To unpack that a little, let’s look at some other factors that might constitute risk to a buyer.

At a top level, buyers are looking at the future cash generation ability of your business. What has your business got that will provide that? What does it have that will make a buyer pay more and what will raise the risk profile too high?

On the plus side:

Growth Potential – Acquirers will typically pay a premium for businesses that can evidence strong potential to grow. In some circumstances this might be the over-riding attribute as the buyer may be able to leverage some of their own assets to deliver that growth.

Some of the most common ways acquirers use to evaluate a company’s future prospects are revenues and earnings, the price to earnings ratio (P/E), price to earnings to growth ratio (PEG) and return on equity (ROE).

As advisers, when we present a client’s business to a potential acquirer, the growth story is at the heart of the Information Memorandum – the Sale Prospectus. Understanding how our Clients’ will achieve the growth they forecast is one of the key areas we focus on during the initial phases of engagement.

Recurring and/or Repeat Revenues – Contracted Recurring Revenues are the ‘holy grail’ for a buyer as they pretty much guarantee the future cash generation ability of a business. However, not all businesses operate in industries where Contracted Revenues are normal or even possible. But there is still enormous value in recurring revenues that can be substantiated by a long-term customer base. Being able to demonstrate stable and predictable revenues will help to swing the risk pendulum to the vendor’s favour.

Barriers to Entry –acquisitions can provide a faster, more cost-effective way to access a new market, especially if there are regulatory restraints. However, often it will be long term contracts, intellectual property or products that are hard to copy. Such competitive advantages will make a business more valuable to a buyer.

On the minus side:

Poor financial performance –  given that acquirers are buying the future cash generation ability of the business, what will make a buyer more confident that your business will deliver what you say it will? Do you have good financial reporting processes in place and can you put forward a robust financial argument that underpins your company’s growth potential?

Owner reliance – You must be able to prove that the business has a future without you at the helm. Acquirers expect your company to be able to function successfully and, just as important, grow under their ownership. It is very difficult for an acquirer to consider a high value for your business if you are the main decision maker in the company and the business depends largely on you. That doesn’t make it impossible, but it does mean that the price will be tagged to the length of time you will need to remain in the business.

Customer reliance – Would you buy a business where a high percentage of revenue comes from just a few customers? Again – unless your business has a particularly unique “something” – you can reduce transactional risk by building a more diverse customer base where there is less than 20% dependence on the revenue of any particular customer.

Experienced buyers will always have a price in mind, calculated on a range of factors of which financial performance is probably the most obvious but not always the most important. Whilst sellers also will have a price in mind, in my experience most business owners arrive at a value based mainly on personal desire.

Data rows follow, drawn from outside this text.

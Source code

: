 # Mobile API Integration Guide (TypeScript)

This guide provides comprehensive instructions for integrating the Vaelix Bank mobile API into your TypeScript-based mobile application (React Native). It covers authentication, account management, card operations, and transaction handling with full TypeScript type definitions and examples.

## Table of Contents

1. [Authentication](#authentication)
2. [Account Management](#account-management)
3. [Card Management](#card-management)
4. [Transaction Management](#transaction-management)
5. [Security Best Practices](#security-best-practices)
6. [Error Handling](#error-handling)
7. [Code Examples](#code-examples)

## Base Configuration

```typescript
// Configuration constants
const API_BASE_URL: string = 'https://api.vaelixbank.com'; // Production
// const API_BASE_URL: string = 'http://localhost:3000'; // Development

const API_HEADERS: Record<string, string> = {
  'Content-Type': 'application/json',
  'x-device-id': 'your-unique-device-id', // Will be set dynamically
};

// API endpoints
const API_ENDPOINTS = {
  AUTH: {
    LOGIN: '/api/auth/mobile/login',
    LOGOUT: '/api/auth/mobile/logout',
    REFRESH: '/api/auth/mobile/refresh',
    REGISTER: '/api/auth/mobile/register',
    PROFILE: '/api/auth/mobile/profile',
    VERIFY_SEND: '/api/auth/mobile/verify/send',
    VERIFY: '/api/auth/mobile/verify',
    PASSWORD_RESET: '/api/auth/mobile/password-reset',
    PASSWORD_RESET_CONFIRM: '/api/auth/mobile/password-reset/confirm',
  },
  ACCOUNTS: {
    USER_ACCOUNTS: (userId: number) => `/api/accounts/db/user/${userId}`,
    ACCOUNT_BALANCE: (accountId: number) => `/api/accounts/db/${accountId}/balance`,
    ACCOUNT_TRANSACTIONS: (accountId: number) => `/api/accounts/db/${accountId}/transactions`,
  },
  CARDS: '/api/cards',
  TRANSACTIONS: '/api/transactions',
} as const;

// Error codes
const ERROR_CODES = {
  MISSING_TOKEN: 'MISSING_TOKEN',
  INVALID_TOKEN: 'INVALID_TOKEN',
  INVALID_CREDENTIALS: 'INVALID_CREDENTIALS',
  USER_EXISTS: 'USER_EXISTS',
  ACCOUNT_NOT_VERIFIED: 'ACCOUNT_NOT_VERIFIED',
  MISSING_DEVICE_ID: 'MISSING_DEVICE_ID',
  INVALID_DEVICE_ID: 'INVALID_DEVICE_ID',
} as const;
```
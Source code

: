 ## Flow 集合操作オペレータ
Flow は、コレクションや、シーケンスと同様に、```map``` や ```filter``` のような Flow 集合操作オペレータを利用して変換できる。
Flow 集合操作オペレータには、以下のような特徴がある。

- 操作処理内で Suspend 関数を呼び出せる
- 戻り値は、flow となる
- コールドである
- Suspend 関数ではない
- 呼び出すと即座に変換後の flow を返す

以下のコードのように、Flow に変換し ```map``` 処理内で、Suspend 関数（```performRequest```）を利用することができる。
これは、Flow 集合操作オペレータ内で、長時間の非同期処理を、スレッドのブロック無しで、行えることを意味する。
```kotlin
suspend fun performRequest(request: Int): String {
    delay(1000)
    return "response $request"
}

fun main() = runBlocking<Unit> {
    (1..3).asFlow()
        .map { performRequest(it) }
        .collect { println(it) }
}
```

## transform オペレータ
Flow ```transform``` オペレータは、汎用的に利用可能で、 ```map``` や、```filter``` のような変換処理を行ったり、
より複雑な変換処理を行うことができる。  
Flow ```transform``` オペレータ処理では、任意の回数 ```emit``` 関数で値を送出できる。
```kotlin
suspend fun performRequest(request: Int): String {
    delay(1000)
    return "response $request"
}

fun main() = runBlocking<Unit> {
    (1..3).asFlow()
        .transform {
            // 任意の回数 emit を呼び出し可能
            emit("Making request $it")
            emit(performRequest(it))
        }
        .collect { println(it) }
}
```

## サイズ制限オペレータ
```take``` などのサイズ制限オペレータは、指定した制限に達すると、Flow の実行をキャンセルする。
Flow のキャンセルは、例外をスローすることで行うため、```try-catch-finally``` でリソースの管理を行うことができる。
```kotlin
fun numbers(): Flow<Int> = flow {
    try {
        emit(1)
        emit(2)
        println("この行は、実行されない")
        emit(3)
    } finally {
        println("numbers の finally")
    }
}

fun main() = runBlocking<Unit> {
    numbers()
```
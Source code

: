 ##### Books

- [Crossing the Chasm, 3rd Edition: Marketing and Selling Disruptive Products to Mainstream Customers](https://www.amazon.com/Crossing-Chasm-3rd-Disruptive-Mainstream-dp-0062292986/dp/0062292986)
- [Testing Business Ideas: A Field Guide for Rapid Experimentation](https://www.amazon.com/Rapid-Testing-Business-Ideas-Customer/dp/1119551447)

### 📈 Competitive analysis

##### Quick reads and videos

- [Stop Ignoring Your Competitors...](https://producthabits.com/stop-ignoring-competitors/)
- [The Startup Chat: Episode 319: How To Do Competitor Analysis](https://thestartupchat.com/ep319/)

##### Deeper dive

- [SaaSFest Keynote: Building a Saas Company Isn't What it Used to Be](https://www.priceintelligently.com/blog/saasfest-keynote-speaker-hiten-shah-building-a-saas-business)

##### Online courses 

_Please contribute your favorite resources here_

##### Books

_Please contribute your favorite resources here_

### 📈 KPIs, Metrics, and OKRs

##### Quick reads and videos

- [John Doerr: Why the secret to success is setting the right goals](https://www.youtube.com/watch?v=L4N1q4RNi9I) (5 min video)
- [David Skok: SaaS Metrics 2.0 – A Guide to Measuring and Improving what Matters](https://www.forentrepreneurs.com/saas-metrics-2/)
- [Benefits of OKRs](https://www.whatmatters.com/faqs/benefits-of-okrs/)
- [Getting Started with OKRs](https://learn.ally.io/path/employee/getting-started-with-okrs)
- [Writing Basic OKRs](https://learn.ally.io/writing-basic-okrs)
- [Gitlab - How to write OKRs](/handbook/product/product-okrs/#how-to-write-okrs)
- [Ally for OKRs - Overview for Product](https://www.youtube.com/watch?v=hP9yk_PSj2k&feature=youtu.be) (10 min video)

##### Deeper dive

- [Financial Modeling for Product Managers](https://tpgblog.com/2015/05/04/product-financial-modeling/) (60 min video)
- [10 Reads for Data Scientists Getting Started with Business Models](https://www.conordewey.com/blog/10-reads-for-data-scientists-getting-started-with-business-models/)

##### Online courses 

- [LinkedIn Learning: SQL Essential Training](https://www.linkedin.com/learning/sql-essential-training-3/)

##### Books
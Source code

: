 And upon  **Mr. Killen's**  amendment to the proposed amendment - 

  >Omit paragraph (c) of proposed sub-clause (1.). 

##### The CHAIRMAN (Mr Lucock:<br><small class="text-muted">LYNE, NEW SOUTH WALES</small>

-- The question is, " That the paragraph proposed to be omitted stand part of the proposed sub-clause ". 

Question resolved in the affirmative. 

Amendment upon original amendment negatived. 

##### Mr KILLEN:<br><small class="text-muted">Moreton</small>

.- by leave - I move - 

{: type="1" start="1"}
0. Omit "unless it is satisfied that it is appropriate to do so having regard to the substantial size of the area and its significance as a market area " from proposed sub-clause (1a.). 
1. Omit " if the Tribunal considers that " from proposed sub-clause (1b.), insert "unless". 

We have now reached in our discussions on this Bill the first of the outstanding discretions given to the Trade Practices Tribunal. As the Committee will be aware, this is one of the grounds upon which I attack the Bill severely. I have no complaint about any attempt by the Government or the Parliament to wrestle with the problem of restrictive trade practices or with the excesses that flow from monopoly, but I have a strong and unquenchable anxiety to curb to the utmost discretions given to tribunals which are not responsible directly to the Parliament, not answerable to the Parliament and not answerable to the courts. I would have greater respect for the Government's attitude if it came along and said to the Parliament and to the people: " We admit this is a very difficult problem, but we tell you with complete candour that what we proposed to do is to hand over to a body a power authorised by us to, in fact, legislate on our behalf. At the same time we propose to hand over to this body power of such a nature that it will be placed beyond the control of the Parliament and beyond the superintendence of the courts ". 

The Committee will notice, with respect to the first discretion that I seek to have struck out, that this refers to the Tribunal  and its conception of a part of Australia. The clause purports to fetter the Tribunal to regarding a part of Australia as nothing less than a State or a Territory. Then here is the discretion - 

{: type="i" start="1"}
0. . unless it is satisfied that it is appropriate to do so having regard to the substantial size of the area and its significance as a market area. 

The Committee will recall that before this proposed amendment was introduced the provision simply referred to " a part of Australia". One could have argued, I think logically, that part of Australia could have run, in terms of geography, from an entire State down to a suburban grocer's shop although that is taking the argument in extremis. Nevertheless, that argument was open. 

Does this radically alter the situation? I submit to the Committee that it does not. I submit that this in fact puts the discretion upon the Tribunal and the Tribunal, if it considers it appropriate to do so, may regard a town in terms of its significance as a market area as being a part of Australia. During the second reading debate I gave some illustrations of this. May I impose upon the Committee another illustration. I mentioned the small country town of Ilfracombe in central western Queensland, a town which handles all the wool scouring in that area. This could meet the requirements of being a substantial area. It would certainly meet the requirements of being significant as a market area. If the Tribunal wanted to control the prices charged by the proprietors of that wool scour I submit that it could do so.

For a buyer, trade acquisitions carry considerable risk so, when considering what would make an acquirer pay more, it helps to look at this from those two different perspectives.


That “value gap” can be bridged; sellers can, with time and careful preparation, increase the worth of the business and also take steps to reduce a buyer’s transactional risk – something that benefits both parties.

Bear in mind that it is the vendor that holds most of the information, so the risk is higher for the acquirer. Which is why they will want to understand as much as possible about a company’s financials, customers, key staff, contracts, and future potential.

As with everything, the better you plan the more successful you are likely to achieve the results you want.